Mr Waugh, 56, also described how, by feeding his pigs swill from local schools and restaurants, he was swamped with cutlery and crockery thrown away with it.

"There was so much,'' said Mr Waugh. "There could be a dustbin-full of cutlery per week. It might have 10 teapots in it." Mr Waugh said he had found a charitable cause for the cutlery. "There was a chap who collected it to take it to Romania," he said.

Evidence of crockery, including a porcelain Chinese spoon found by Ministry of Agriculture officials in the pens and walkways of Mr Waugh's piggery, has been cited as proof of his criminal failure to boil unprocessed swill.

But Mr Waugh said they had not concerned Jimmy Dring, a Ministry official who visited him on January 24 last year, four weeks before foot-and-mouth was traced. Afterwards he granted Mr Waugh a licence to continue feeding swill.

Prosecution witnesses had testified that pig bones and carcasses were seen on a fire on the farm. But Mr Waugh insisted the bones had been "picked out of the swill tank". The Ministry man also allegedly inspected the tanks into which processed swill was poured and would even have seen the fire which burned constantly at the piggery, he said.

Mr Waugh, of Pallion, Sunderland, denies 16 animal health charges, including failing to notify officials of a foot-and-mouth outbreak at the Burnside Farm piggery at Heddon-on-the-Wall in Northumberland. He was taciturn but showed few signs of nerves, occasionally laughing at his own words during two hours of testimony.

He also maintained an air of confidence in pig-breeding practices picked up from his father, from the age of 15. He said he had no possible financial gain from failing to report foot-and-mouth and had notified the Ministry of what proved to be swine vesicular disease, similar to foot-and-mouth, in his animals 27 years ago. But he was not fussy about the sows he bought to fatten and sell on. "The pigs I wanted were just any old rubbish to fatten up," he told Bedlington magistrates' court.

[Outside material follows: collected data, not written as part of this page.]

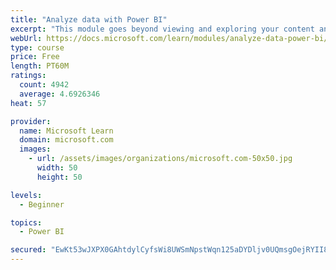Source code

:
```yaml
---
title: "Analyze data with Power BI"
excerpt: "This module goes beyond viewing and exploring your content and explains how to interact with it by working with reports and dashboards to uncover and share new business insights."
webUrl: https://docs.microsoft.com/learn/modules/analyze-data-power-bi/
type: course
price: Free
length: PT60M
ratings:
  count: 4942
  average: 4.6926346
heat: 57

provider:
  name: Microsoft Learn
  domain: microsoft.com
  images:
    - url: /assets/images/organizations/microsoft.com-50x50.jpg
      width: 50
      height: 50

levels:
  - Beginner

topics:
  - Power BI

secured: "EwKt53wJXPX0GAhtdylCyfsWi8UWSmNpstWqn125aDYDljv0UQmsgOejRYII8s28RMkaM9XWPLhFhmcM9pXdhclhckC1tUo3PL40/h9ZIwJvHxnr+rJh8sUaW9MBSY8ExWgwhmCIc1r6svZXO+neBSP7cWb4k/KUjrY8uovixHgutqVq8vB2rQzi6UHh3e+cydq+z3nUHzZ+zVnR1GukkmkLe8gPNb00utV16EZy1PiA+9Lksd6WWOSHgSM2PZZqzlPoGuRl+LUtPT9R0vDjwWtxH6m2AWfgS+mNhkh9EaECBjqrOG4ulOXXuUDacZNPZrIo8FJbXdTNa4bgLItpZitUDPJ1ZM3c2AAjKYokwHPBb1xMXyfl9kbsW1XEJS2YPytVmDYMjVx7H6gkos4lagPRNnzSOt+xpQ9SgVDddMs=;JRJ/Aa3hzch7Rwu3HkY9bw=="
---
```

Official six-monthly ministry visits were a compulsory part of gaining a licence to feed pigswill. They were supplemented by two visits from Northumberland Trading Standards officers after a complaint about the fire on his land. He initially refused to be helpful, since the complaint had been anonymous, but these visits and another in February 2000 left him feeling happy about his conditions. A further visit by Mr Dring and Trading Standards in December 2000, followed a complaint from the RSPCA and yielded no criminal action, he said.

"Trading Standards policed the animal health," said Mr Waugh. "They can come in any time, any day they want."

The case continues.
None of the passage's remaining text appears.